Only the number is needed: count the lines below that hold the string "Microsoft".

*** Opening Supplied data ***

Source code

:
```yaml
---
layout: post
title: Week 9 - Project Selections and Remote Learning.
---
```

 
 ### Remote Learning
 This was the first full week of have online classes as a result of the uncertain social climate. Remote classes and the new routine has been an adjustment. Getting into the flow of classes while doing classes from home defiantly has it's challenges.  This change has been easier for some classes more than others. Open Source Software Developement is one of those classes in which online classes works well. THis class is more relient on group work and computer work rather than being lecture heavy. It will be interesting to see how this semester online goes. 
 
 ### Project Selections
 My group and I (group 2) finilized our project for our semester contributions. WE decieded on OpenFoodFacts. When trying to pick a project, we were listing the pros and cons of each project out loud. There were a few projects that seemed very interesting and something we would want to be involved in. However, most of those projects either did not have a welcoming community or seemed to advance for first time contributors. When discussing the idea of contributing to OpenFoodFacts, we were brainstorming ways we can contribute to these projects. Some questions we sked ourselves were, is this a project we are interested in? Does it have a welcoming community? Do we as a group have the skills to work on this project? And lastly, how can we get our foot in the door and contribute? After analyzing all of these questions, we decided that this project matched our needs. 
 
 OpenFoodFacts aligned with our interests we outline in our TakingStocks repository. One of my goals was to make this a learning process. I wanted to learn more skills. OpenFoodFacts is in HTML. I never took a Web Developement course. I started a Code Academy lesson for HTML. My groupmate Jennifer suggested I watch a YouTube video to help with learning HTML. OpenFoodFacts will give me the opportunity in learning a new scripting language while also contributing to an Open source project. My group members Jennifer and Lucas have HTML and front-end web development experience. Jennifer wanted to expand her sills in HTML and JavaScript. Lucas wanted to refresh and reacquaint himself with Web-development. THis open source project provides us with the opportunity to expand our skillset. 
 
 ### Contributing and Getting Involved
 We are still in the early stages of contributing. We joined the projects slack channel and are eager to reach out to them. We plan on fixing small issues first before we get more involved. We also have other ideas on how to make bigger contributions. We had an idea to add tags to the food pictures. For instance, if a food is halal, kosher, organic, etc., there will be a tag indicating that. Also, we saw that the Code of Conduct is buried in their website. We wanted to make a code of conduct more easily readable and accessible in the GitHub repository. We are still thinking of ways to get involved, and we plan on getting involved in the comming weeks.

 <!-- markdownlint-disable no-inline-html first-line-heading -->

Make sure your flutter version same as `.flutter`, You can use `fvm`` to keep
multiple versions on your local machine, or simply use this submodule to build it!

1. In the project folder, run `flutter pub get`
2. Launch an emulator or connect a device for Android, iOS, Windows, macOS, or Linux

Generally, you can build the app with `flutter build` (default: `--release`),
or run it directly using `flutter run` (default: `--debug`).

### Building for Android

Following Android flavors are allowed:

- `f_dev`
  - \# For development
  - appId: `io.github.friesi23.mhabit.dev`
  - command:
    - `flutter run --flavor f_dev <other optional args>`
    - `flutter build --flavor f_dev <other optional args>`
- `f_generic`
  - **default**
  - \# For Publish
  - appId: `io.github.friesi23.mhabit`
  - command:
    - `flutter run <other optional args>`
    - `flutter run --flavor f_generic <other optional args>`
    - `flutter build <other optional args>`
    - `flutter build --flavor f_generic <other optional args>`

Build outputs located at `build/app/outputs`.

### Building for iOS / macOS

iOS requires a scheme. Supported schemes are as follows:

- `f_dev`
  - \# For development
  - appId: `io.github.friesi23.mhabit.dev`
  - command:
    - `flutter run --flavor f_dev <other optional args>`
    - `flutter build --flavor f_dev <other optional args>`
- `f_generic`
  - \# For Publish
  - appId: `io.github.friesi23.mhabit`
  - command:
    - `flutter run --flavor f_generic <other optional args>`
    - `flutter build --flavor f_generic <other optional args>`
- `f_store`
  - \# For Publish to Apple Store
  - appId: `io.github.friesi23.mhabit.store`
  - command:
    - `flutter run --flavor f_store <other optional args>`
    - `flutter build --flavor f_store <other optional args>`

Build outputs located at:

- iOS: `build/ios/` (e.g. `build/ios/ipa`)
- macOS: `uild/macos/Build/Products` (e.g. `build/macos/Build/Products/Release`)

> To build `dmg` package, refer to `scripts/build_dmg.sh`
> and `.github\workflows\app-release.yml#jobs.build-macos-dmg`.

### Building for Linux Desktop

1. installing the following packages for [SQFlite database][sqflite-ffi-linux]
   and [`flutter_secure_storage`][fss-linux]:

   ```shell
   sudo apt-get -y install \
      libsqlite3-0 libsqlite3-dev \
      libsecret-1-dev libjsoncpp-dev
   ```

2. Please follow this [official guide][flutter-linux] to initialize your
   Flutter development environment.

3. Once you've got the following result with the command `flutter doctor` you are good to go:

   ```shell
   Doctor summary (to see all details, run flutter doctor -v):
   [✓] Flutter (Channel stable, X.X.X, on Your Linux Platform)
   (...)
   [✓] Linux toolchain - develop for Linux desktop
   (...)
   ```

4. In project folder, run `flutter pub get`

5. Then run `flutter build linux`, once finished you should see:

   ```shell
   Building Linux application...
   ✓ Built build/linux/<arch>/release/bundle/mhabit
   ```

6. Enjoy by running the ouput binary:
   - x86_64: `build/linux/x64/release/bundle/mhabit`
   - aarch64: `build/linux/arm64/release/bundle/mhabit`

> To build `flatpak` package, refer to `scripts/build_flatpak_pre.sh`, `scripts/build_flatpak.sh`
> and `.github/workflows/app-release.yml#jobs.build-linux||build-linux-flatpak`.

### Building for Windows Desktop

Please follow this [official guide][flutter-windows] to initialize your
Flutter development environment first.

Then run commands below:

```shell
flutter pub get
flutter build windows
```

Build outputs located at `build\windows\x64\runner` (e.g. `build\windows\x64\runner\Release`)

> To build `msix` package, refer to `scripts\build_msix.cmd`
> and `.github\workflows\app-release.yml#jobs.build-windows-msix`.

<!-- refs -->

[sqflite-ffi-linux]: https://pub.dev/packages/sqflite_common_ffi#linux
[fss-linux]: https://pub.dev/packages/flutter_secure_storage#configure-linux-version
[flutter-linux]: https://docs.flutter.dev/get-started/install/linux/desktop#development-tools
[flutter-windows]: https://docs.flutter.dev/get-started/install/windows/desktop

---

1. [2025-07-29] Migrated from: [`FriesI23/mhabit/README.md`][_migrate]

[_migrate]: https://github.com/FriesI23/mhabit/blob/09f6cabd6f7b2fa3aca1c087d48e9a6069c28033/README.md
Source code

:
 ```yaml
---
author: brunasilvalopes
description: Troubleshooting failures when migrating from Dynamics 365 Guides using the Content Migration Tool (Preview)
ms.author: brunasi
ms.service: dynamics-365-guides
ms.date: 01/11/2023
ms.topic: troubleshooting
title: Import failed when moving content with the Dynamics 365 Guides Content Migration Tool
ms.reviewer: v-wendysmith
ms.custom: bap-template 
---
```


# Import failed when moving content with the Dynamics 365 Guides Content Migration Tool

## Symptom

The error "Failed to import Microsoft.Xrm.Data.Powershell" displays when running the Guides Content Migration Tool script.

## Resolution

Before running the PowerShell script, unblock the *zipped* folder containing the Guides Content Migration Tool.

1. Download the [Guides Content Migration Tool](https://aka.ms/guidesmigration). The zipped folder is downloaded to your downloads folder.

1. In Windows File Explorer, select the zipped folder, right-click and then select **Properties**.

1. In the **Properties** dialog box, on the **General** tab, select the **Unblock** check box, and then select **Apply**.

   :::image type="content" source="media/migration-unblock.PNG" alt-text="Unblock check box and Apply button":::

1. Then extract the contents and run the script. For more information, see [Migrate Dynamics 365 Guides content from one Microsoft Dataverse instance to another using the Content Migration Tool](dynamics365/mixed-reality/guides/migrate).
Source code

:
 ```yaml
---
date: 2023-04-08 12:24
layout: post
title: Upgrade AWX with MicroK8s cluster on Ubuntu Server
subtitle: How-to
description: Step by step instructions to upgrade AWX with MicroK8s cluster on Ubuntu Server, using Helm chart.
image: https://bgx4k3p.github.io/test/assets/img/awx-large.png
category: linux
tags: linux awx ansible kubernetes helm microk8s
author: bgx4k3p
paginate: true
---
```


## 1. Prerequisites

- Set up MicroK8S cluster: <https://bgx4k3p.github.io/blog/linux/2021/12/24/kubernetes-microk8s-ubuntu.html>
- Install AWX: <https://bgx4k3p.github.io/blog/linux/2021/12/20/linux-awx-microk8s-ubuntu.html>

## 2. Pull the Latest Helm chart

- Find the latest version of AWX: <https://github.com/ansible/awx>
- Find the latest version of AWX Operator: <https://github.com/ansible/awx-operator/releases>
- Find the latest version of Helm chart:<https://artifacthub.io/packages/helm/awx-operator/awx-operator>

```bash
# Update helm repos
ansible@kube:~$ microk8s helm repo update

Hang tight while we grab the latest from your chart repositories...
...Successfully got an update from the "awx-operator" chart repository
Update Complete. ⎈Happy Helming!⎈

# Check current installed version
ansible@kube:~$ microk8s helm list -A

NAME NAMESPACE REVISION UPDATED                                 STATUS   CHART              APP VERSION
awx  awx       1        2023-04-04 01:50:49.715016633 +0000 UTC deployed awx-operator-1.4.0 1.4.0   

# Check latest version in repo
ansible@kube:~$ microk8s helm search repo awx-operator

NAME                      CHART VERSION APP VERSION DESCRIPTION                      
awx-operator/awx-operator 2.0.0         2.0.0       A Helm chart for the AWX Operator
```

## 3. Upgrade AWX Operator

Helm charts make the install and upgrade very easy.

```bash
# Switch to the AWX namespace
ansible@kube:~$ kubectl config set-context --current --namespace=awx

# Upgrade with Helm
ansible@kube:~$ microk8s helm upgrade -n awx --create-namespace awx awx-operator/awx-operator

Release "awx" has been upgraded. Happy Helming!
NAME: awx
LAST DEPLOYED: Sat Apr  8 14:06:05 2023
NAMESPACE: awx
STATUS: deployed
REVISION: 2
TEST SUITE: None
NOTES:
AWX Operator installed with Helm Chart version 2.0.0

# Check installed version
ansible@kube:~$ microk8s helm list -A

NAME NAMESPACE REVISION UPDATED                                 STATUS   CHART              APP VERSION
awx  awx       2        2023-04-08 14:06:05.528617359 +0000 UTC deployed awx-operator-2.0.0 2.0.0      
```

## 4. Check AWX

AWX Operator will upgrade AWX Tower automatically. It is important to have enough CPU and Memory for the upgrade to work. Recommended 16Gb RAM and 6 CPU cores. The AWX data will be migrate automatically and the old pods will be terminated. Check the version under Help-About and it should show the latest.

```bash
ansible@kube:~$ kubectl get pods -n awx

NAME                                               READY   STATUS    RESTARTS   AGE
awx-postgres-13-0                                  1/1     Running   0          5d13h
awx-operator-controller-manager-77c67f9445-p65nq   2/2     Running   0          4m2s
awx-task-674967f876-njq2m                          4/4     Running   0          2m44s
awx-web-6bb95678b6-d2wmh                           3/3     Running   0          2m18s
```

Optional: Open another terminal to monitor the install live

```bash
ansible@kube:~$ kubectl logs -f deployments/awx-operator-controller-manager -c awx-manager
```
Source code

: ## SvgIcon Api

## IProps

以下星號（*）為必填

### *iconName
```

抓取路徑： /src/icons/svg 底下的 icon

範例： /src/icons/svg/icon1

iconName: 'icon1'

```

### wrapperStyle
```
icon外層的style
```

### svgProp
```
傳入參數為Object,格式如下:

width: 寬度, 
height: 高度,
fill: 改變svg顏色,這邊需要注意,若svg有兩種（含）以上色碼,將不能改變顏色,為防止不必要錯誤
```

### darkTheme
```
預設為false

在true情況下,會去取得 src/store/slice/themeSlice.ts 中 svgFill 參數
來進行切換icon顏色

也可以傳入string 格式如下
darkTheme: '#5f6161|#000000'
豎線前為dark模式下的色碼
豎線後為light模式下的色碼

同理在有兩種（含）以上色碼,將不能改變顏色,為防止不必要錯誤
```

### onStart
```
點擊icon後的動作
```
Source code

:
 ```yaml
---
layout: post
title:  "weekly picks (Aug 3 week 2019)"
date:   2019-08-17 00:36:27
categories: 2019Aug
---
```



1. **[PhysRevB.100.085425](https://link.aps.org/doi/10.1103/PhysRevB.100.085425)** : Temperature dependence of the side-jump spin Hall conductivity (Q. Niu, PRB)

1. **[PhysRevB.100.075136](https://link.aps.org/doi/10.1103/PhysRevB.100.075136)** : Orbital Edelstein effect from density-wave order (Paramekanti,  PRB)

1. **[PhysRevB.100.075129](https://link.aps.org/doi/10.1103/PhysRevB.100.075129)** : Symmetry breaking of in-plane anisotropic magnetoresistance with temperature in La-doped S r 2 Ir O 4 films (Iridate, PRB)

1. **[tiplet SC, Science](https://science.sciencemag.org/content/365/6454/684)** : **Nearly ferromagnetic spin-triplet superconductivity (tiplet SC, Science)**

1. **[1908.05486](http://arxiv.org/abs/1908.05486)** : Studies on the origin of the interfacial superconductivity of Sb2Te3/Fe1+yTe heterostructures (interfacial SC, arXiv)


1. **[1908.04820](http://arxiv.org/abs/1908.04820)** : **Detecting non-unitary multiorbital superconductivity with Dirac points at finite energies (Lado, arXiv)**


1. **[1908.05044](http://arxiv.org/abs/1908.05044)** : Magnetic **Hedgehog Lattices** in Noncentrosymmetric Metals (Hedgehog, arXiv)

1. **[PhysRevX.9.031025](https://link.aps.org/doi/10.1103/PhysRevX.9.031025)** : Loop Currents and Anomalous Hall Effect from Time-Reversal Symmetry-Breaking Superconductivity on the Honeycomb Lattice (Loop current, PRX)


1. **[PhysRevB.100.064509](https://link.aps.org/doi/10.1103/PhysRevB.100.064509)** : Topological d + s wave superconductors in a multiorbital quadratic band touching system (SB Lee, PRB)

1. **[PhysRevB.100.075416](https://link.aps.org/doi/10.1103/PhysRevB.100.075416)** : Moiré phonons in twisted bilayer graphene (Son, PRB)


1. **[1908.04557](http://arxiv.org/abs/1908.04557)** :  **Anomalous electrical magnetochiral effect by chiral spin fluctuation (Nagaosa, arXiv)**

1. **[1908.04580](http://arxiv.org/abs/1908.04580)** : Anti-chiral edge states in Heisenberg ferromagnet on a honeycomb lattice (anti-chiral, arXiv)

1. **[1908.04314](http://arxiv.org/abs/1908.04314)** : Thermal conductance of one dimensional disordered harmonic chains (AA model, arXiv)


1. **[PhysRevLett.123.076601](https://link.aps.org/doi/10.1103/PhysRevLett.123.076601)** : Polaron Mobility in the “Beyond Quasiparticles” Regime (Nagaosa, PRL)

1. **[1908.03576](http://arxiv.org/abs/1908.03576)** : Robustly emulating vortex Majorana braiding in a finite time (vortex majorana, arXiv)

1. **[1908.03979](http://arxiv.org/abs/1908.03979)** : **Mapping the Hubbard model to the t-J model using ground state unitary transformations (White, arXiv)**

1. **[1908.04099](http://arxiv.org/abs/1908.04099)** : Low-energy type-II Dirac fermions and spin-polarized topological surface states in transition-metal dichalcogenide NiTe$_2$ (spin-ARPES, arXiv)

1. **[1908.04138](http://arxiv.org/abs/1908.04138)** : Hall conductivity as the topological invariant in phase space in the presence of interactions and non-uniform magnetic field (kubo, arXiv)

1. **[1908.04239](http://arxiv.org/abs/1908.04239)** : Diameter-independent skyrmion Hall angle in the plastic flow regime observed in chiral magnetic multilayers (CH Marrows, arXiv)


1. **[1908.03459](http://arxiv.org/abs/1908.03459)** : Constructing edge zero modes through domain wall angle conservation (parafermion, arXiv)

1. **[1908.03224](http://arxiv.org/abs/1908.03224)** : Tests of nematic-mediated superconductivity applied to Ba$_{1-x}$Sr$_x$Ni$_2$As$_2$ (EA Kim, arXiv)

*** Closing Supplied data ***

→ **Completed exercise**: 2